Die Landespolitik hat auf die zunehmenden Konflikte zwischen Artenschutz und Fischbeständen reagiert:
Künftig ist in Thüringen der Abschuss von Kormoranen auch an Teichen und Seen möglich, wenn heimische Fischbestände bedroht sind.
Damit wird eine Regelung erweitert, die bislang vor allem für Fließgewässer galt.
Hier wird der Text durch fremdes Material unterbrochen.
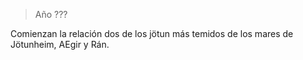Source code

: > Año ???

Comienzan la relación dos de los jötun más temidos de los mares de Jötunheim, AEgir y Rán.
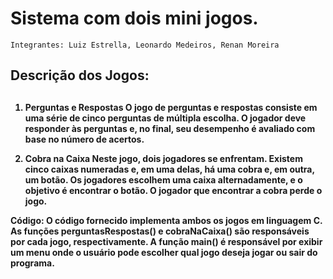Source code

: # Sistema com dois mini jogos.
`Integrantes:
Luiz Estrella,
Leonardo Medeiros,
Renan Moreira
`

<h2>Descrição dos Jogos:<h2>
<h4>
 
1. Perguntas e Respostas
O jogo de perguntas e respostas consiste em uma série de cinco perguntas de múltipla escolha. O jogador deve responder às perguntas e, no final, seu desempenho é avaliado com base no número de acertos.

2. Cobra na Caixa
Neste jogo, dois jogadores se enfrentam. Existem cinco caixas numeradas e, em uma delas, há uma cobra e, em outra, um botão. Os jogadores escolhem uma caixa alternadamente, e o objetivo é encontrar o botão. O jogador que encontrar a cobra perde o jogo.

Código:
O código fornecido implementa ambos os jogos em linguagem C. As funções perguntasRespostas() e cobraNaCaixa() são responsáveis por cada jogo, respectivamente. A função main() é responsável por exibir um menu onde o usuário pode escolher qual jogo deseja jogar ou sair do programa.<h4>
Hintergrund sind steigende Bestände des Kormorans sowie wiederkehrende Schadenssituationen – insbesondere in den Wintermonaten.
👉 Quelle:
https://thueringen.de/dpa-meldungen/abschuss-von-kormoranen-auch-an-teichen-und-seen-moeglich-409805
Ein wichtiger Schritt – aber oft zu spät für aktuelle Schäden
Die Entscheidung ist aus Sicht vieler Gewässerbewirtschafter ein überfälliger Schritt.
Gleichzeitig zeigt sich am aktuellen Beispiel im Ilmkreis, dass solche Regelungen oft erst greifen, wenn der Schaden bereits eingetreten ist.
Die Ilm: Salmonidenbestand unter massivem Druck
In den vergangenen Wochen war die Ilm eines der wenigen eisfreien Gewässer in der Region.
Während Teiche und größere Stillgewässer zugefroren waren, konzentrierten sich zahlreiche Kormorane auf den Fluss.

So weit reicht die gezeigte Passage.